Bref, nous sommes des amis.
D‘aucuns penseront alors : oui, d‘accord, mais c’est là de l’entre-soi, du copinage, de la critique de complaisance.
On peut dire comme ça. Mais on devrait surtout dire que, petits auteurs que nous sommes, nous n’avons point l’heur de fricoter avec les grands et les moyens médias, que nous ne connaissons ni Onfray le philosophe vedette, ni Moix le méchant névrosé, ni le nostalgique Zemmour, ni le sympathique Naulleau, ni tout autre personnage chroniqueur portant loin la parole de l’écrit, et que nous sommes dès lors bien contraints de nous auto-publiciter.
Nous ne prétendons cependant pas forcément au talent.

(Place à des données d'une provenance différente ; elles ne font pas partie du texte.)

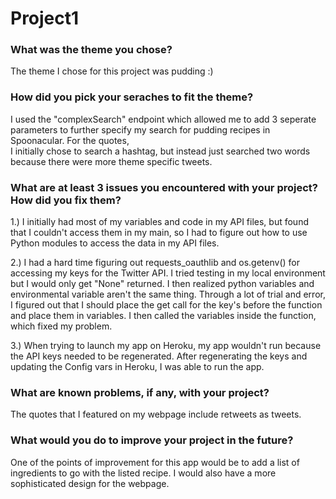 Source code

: # Project1

### What was the theme you chose?

The theme I chose for this project was pudding :)

### How did you pick your seraches to fit the theme?

I used the "complexSearch" endpoint which allowed me to add 3 seperate parameters to further specify my search for pudding recipes in Spoonacular. For the quotes,  
I initially chose to search a hashtag, but instead just searched two words because there were more theme specific tweets.

### What are at least 3 issues you encountered with your project? How did you fix them?

1.) I initially had most of my variables and code in my API files, but found that I couldn't access them in my main, so I had to figure out how to use Python modules to access the data in my API files.

2.) I had a hard time figuring out requests_oauthlib and os.getenv() for accessing my keys for the Twitter API. I tried testing in my local environment but I would only get "None" returned. I then realized python variables and environmental variable aren't the same thing. Through a lot of trial and error, I figured out that I should place the get call for the key's before the function and place them in variables. I then called the variables inside the function, which fixed my problem. 

3.) When trying to launch my app on Heroku, my app wouldn't run because the API keys needed to be regenerated. After regenerating the keys and updating the Config vars in Heroku, I was able to run the app.


### What are known problems, if any, with your project?

The quotes that I featured on my webpage include retweets as tweets.

### What would you do to improve your project in the future?

One of the points of improvement for this app would be to add a list of ingredients to go with the listed recipe. 
I would also have a more sophisticated design for the webpage.



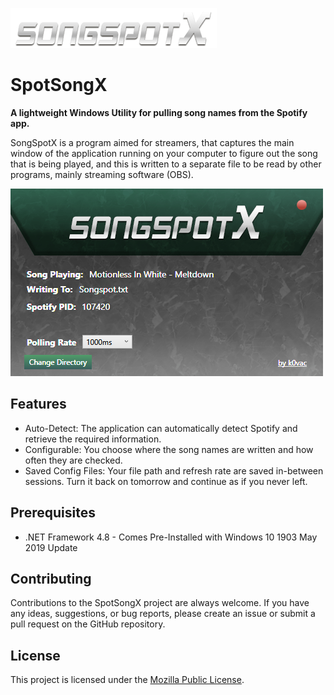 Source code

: ![SongSpotX](image/songspotxlogo.png)
# SpotSongX
 **A lightweight Windows Utility for pulling song names from the Spotify app.**
 
SongSpotX is a program aimed for streamers, that captures the main window of the application running on your computer to figure out the song that is being played, and this is written to a separate file to be read by other programs, mainly streaming software (OBS).

![SongSpotX App Window](image/appss.png)

## Features
- Auto-Detect: The application can automatically detect Spotify and retrieve the required information.
- Configurable: You choose where the song names are written and how often they are checked.
- Saved Config Files: Your file path and refresh rate are saved in-between sessions. Turn it back on tomorrow and continue as if you never left.

## Prerequisites
- .NET Framework 4.8 - Comes Pre-Installed with Windows 10 1903 May 2019 Update

## Contributing
Contributions to the SpotSongX project are always welcome. If you have any ideas, suggestions, or bug reports, please create an issue or submit a pull request on the GitHub repository.

## License
This project is licensed under the [Mozilla Public License](https://github.com/k0vac/SpotSongX/blob/main/LICENSE).
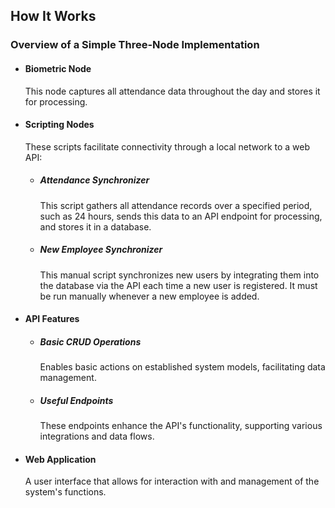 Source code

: <h2>How It Works</h2>
<h3>Overview of a Simple Three-Node Implementation</h3>
<ul>
    <li>
        <h4>Biometric Node</h4>
        <p>This node captures all attendance data throughout the day and stores it for processing.</p>
    </li>
    <li>
        <h4>Scripting Nodes</h4>
        <p>These scripts facilitate connectivity through a local network to a web API:</p>
        <ul>
            <li>
                <h5>Attendance Synchronizer</h5>
                <p>This script gathers all attendance records over a specified period, such as 24 hours, sends this data to an API endpoint for processing, and stores it in a database.</p>
            </li>
            <li>
                <h5>New Employee Synchronizer</h5>
                <p>This manual script synchronizes new users by integrating them into the database via the API each time a new user is registered. It must be run manually whenever a new employee is added.</p>
            </li>
        </ul>
    </li>
    <li>
        <h4>API Features</h4>
        <ul>
            <li>
                <h5>Basic CRUD Operations</h5>
                <p>Enables basic actions on established system models, facilitating data management.</p>
            </li>
            <li>
                <h5>Useful Endpoints</h5>
                <p>These endpoints enhance the API's functionality, supporting various integrations and data flows.</p>
            </li>
        </ul>
    </li>
    <li>
        <h4>Web Application</h4>
        <p>A user interface that allows for interaction with and management of the system's functions.</p>
    </li>
</ul>


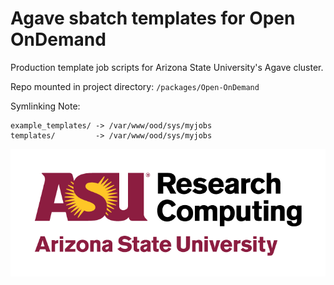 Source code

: Agave sbatch templates for Open OnDemand 
========================================

Production template job scripts for Arizona State University's Agave
cluster.

Repo mounted in project directory: `/packages/Open-OnDemand`

Symlinking Note:

    example_templates/ -> /var/www/ood/sys/myjobs
    templates/         -> /var/www/ood/sys/myjobs



![ASU Research Computing Logo](assets/ASURC_logo.png)
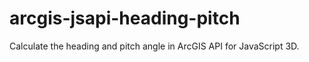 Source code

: # arcgis-jsapi-heading-pitch
Calculate the heading and pitch angle in ArcGIS API for JavaScript 3D.

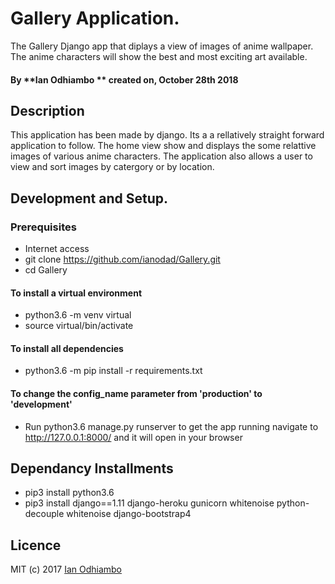 # Gallery Application.

 The Gallery Django app that diplays a view of images of anime wallpaper. The anime characters will show the best and most exciting art available. 

#### By **Ian Odhiambo ** created on, October 28th 2018 

## Description

This application has been made by django. Its a a rellatively straight forward application to follow. The home view show and displays the some relattive images of various anime characters. The application also allows a user to view and sort images by catergory or by location.


## Development and Setup.

### Prerequisites

 * Internet access
 * git clone https://github.com/ianodad/Gallery.git
 * cd Gallery

#### To install a virtual environment

 * python3.6 -m venv virtual 
 * source virtual/bin/activate

#### To install all dependencies

 * python3.6 -m pip install -r requirements.txt

#### To change the config_name parameter from 'production' to 'development'

 * Run python3.6 manage.py runserver to get the app running  navigate to http://127.0.0.1:8000/ and it will open in your browser

## Dependancy Installments

 * pip3 install python3.6
 * pip3 install django==1.11 django-heroku gunicorn whitenoise python-decouple whitenoise django-bootstrap4

## Licence
MIT (c) 2017 [Ian Odhiambo](https://github.com/ianodad)
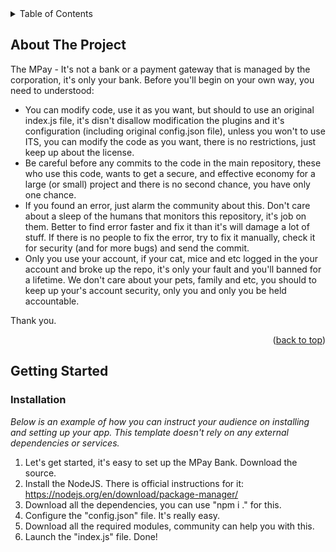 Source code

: <!-- TABLE OF CONTENTS -->
<details>
  <summary>Table of Contents</summary>
  <ol>
    <li>
      <a href="#about-the-project">About The Project</a>
      <ul>
        <li><a href="#built-with">Built With</a></li>
      </ul>
    </li>
    <li>
      <a href="#getting-started">Getting Started</a>
      <ul>
        <li><a href="#prerequisites">Prerequisites</a></li>
        <li><a href="#installation">Installation</a></li>
      </ul>
    </li>
    <li><a href="#usage">Usage</a></li>
    <li><a href="#roadmap">Roadmap</a></li>
    <li><a href="#contributing">Contributing</a></li>
    <li><a href="#license">License</a></li>
    <li><a href="#contact">Contact</a></li>
    <li><a href="#acknowledgments">Acknowledgments</a></li>
  </ol>
</details>



<!-- ABOUT THE PROJECT -->
## About The Project

The MPay - It's not a bank or a payment gateway that is managed by the corporation, it's only your bank. Before you'll begin on your own way, you need to understood:
- You can modify code, use it as you want, but should to use an original index.js file, it's disn't disallow modification the plugins and it's configuration (including original config.json file), unless you won't to use ITS, you can modify the code as you want, there is no restrictions, just keep up about the license.
- Be careful before any commits to the code in the main repository, these who use this code, wants to get a secure, and effective economy for a large (or small) project and there is no second chance, you have only one chance.
- If you found an error, just alarm the community about this. Don't care about a sleep of the humans that monitors this repository, it's job on them. Better to find error faster and fix it than it's will damage a lot of stuff. If there is no people to fix the error, try to fix it manually, check it for security (and for more bugs) and send the commit.
- Only you use your account, if your cat, mice and etc logged in the your account and broke up the repo, it's only your fault and you'll banned for a lifetime. We don't care about your pets, family and etc, you should to keep up your's account security, only you and only you be held accountable.

Thank you.

<p align="right">(<a href="#readme-top">back to top</a>)</p>

<!-- GETTING STARTED -->
## Getting Started

### Installation

_Below is an example of how you can instruct your audience on installing and setting up your app. This template doesn't rely on any external dependencies or services._

1. Let's get started, it's easy to set up the MPay Bank. Download the source.
2. Install the NodeJS. There is official instructions for it: https://nodejs.org/en/download/package-manager/
3. Download all the dependencies, you can use "npm i ." for this.
4. Configure the "config.json" file. It's really easy.
5. Download all the required modules, community can help you with this.
6. Launch the "index.js" file. Done!


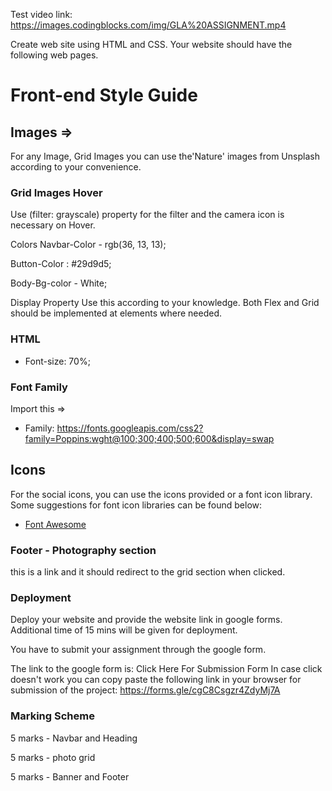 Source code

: Test video link: https://images.codingblocks.com/img/GLA%20ASSIGNMENT.mp4

Create web site using HTML and CSS. Your website should have the following web pages.

# Front-end Style Guide

## Images =>

For any Image, Grid Images you can use the'Nature' images from Unsplash according to your convenience.

### Grid Images Hover

Use (filter: grayscale) property for the filter and the camera icon is necessary on Hover.

Colors
Navbar-Color - rgb(36, 13, 13);

Button-Color : #29d9d5;

Body-Bg-color - White;

Display Property
Use this according to your knowledge. Both Flex and Grid should be implemented at elements where needed.

### HTML

- Font-size: 70%;

### Font Family

Import this =>

- Family: https://fonts.googleapis.com/css2?family=Poppins:wght@100;300;400;500;600&display=swap

## Icons

For the social icons, you can use the icons provided or a font icon library. Some suggestions for font icon libraries can be found below:

- [Font Awesome](https://fontawesome.com)

### Footer - Photography section

this is a link and it should redirect to the grid section when clicked.

### Deployment

Deploy your website and provide the website link in google forms. Additional time of 15 mins will be given for deployment.

You have to submit your assignment through the google form.

The link to the google form is: Click Here For Submission Form
In case click doesn't work you can copy paste the following link in your browser for submission of the project:
https://forms.gle/cgC8Csgzr4ZdyMj7A


### Marking Scheme

5 marks - Navbar and Heading

5 marks - photo grid

5 marks - Banner and Footer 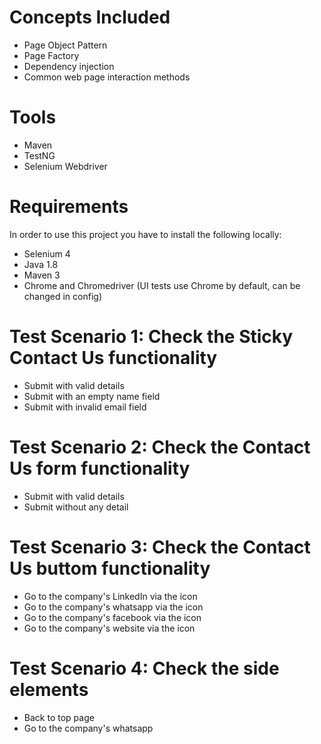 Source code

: # Concepts Included

  * Page Object Pattern
  * Page Factory
  * Dependency injection
  * Common web page interaction methods

# Tools
  * Maven
  * TestNG
  * Selenium Webdriver
  
# Requirements
In order to use this project you have to install the following locally:

  * Selenium 4
  * Java 1.8
  * Maven 3
  * Chrome and Chromedriver (UI tests use Chrome by default, can be changed in config)
 
# Test Scenario 1: Check the Sticky Contact Us functionality
  * Submit with valid details
  * Submit with an empty name field
  * Submit with invalid email field

# Test Scenario 2: Check the Contact Us form functionality
 * Submit with valid details
 * Submit without any detail

# Test Scenario 3: Check the Contact Us buttom functionality
 * Go to the company's LinkedIn via the icon
 * Go to the company's whatsapp via the icon
 * Go to the company's facebook via the icon
 * Go to the company's website via the icon
 
# Test Scenario 4: Check the side elements
 * Back to top page
 * Go to the company's whatsapp
 
 
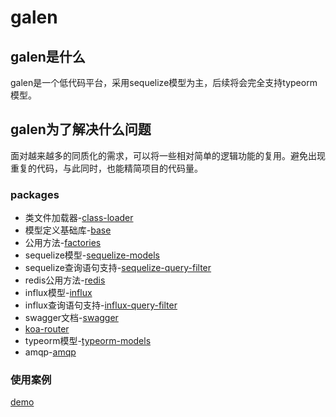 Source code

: # galen

## galen是什么

galen是一个低代码平台，采用sequelize模型为主，后续将会完全支持typeorm模型。

## galen为了解决什么问题

面对越来越多的同质化的需求，可以将一些相对简单的逻辑功能的复用。避免出现重复的代码，与此同时，也能精简项目的代码量。

### packages

* 类文件加载器-[class-loader](https://github.com/AlfieriChou/galen/tree/master/packages/class-loader)
* 模型定义基础库-[base](https://github.com/AlfieriChou/galen/tree/master/packages/base)
* 公用方法-[factories](https://github.com/AlfieriChou/galen/tree/master/packages/factories)
* sequelize模型-[sequelize-models](https://github.com/AlfieriChou/galen/tree/master/packages/sequelize-models)
* sequelize查询语句支持-[sequelize-query-filter](https://github.com/AlfieriChou/galen/tree/master/packages/sequelize-query-filter)
* redis公用方法-[redis](https://github.com/AlfieriChou/galen/tree/master/packages/redis)
* influx模型-[influx](https://github.com/AlfieriChou/galen/tree/master/packages/influx)
* influx查询语句支持-[influx-query-filter](https://github.com/AlfieriChou/galen/tree/master/packages/influx-query-filter)
* swagger文档-[swagger](https://github.com/AlfieriChou/galen/tree/master/packages/swagger)
* [koa-router](https://github.com/AlfieriChou/galen/tree/master/packages/koa-router)
* typeorm模型-[typeorm-models](https://github.com/AlfieriChou/galen/tree/master/packages/typeorm-models)
* amqp-[amqp](https://github.com/AlfieriChou/galen/tree/master/packages/amqp)

### 使用案例

[demo](https://github.com/AlfieriChou/galen-demo)
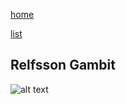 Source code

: [home](/zaliczeniowe1awww/)

[list](/zaliczeniowe1awww/list)

## Relfsson Gambit

![alt text](https://www.thechesswebsite.com/wp-content/uploads/2015/08/the-relfsson-gambit.jpg "Relfsson Gambit")
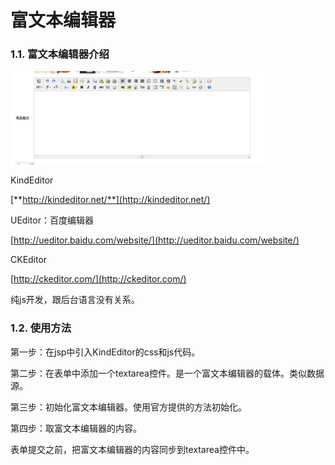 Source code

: # 富文本编辑器

### 1.1. 富文本编辑器介绍

![](../../../.gitbook/assets/image%20%28177%29.png)

KindEditor

[**http://kindeditor.net/**](http://kindeditor.net/)

UEditor：百度编辑器

[http://ueditor.baidu.com/website/](http://ueditor.baidu.com/website/)

CKEditor

[http://ckeditor.com/](http://ckeditor.com/)

纯js开发，跟后台语言没有关系。

### 1.2. 使用方法

第一步：在jsp中引入KindEditor的css和js代码。

第二步：在表单中添加一个textarea控件。是一个富文本编辑器的载体。类似数据源。

第三步：初始化富文本编辑器。使用官方提供的方法初始化。

第四步：取富文本编辑器的内容。

表单提交之前，把富文本编辑器的内容同步到textarea控件中。

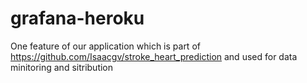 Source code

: # grafana-heroku
One feature of our application which is part of https://github.com/Isaacgv/stroke_heart_prediction and used for data minitoring and sitribution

Nous disons simplement - et ce n’est pas rien - que l’occasion ne nous est guère donnée de prendre à témoin le grand public pour qu’il juge lui-même si nous sommes de lamentables grimauds ou de vrais écrivains.
Et nous sommes des milliers dans ce cas.
En nous fermant le bec, on gagne alors un temps fou pour promouvoir « les élus du sérail », qu’ils nous arrivent parfois de lire et dont nous pouvons dire alors, pour une bonne part d’entre eux, que nous leur sommes supérieurs à bien des égards…
Ceci étant dit, avec une pointe de dépit quand même mais aussi un soupçon de jubilation, je remercie ici publiquement Loïc Jouaud, qui préside aux destinées des Editions Cédalion.
Je le remercie pour le travail de diffusion qu’il fournit, sillonnant sans relâche les routes pour déposer en librairie, démarcher, faire connaître.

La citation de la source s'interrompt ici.